__THE PROBLEM__. Take each line below that has "stringify" and copy it.

[Saved data entries]
────────────────────────────────────────

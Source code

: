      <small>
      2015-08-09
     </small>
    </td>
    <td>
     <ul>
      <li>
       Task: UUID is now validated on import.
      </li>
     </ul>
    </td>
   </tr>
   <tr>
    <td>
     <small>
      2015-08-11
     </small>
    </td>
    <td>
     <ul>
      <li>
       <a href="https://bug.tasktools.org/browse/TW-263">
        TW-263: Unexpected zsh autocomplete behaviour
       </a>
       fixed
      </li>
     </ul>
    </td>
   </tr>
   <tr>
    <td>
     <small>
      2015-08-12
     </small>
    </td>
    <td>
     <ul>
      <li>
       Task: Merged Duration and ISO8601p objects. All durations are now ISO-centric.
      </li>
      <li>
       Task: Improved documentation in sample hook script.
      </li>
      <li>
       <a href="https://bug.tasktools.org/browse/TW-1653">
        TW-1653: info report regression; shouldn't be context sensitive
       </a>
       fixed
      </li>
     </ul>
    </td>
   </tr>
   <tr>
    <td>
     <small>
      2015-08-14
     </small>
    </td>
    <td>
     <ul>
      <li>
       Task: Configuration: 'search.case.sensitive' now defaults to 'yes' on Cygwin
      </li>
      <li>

────────────────────────────────────────

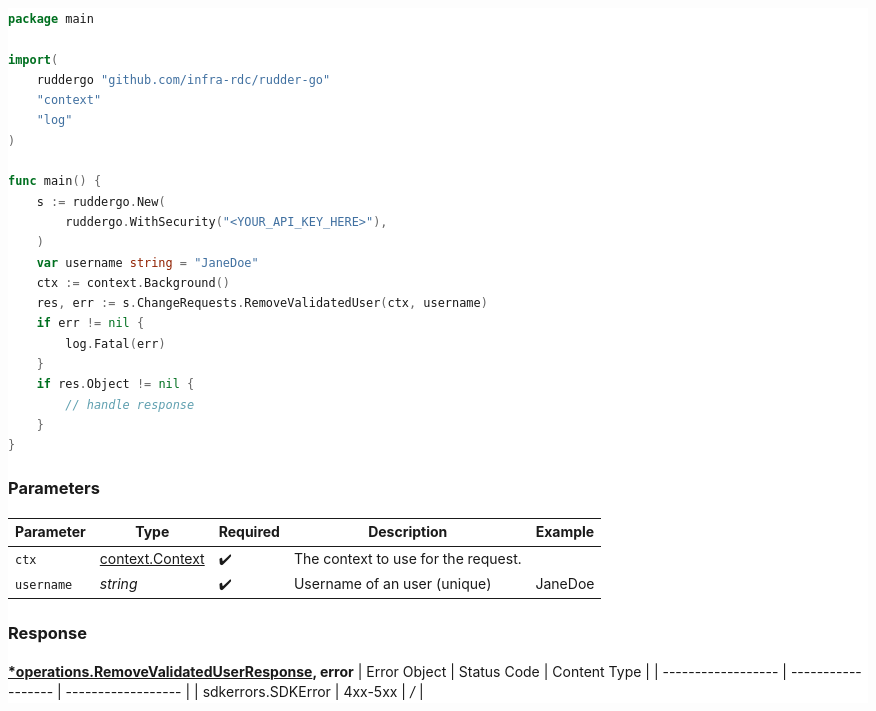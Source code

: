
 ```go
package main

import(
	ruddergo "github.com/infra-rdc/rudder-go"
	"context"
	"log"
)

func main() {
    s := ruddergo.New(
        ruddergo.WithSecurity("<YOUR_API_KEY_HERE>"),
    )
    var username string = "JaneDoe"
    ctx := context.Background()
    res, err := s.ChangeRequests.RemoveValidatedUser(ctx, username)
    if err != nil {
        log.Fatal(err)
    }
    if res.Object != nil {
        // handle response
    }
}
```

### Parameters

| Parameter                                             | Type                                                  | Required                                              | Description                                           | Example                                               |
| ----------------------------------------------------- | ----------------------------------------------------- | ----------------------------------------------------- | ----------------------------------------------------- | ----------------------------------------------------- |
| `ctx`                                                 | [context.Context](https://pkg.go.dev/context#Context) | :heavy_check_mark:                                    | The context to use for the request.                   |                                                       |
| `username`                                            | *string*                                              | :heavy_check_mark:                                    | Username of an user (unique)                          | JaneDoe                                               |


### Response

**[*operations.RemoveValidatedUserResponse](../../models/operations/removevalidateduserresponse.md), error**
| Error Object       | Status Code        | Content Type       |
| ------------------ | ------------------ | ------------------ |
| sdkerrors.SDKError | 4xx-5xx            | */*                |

────────────────────────────────────────

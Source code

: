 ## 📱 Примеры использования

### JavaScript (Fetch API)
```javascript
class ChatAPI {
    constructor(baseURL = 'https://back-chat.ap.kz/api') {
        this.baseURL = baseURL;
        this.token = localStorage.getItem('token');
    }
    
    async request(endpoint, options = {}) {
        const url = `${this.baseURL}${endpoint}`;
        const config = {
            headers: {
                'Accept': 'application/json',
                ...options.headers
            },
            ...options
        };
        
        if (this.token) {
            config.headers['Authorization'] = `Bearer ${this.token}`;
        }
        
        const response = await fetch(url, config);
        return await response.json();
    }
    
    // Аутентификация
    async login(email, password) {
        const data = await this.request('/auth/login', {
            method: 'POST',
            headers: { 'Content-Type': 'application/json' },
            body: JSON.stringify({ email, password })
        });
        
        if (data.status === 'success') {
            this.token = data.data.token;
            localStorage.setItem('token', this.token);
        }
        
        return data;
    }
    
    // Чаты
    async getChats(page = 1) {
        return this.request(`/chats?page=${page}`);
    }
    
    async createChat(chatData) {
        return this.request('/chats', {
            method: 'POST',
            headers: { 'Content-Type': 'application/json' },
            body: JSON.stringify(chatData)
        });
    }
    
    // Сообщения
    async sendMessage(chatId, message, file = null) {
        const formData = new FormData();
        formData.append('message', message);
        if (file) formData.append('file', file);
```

────────────────────────────────────────

__EXERCISE OUTPUT__.
            body: JSON.stringify({ email, password })
            body: JSON.stringify(chatData)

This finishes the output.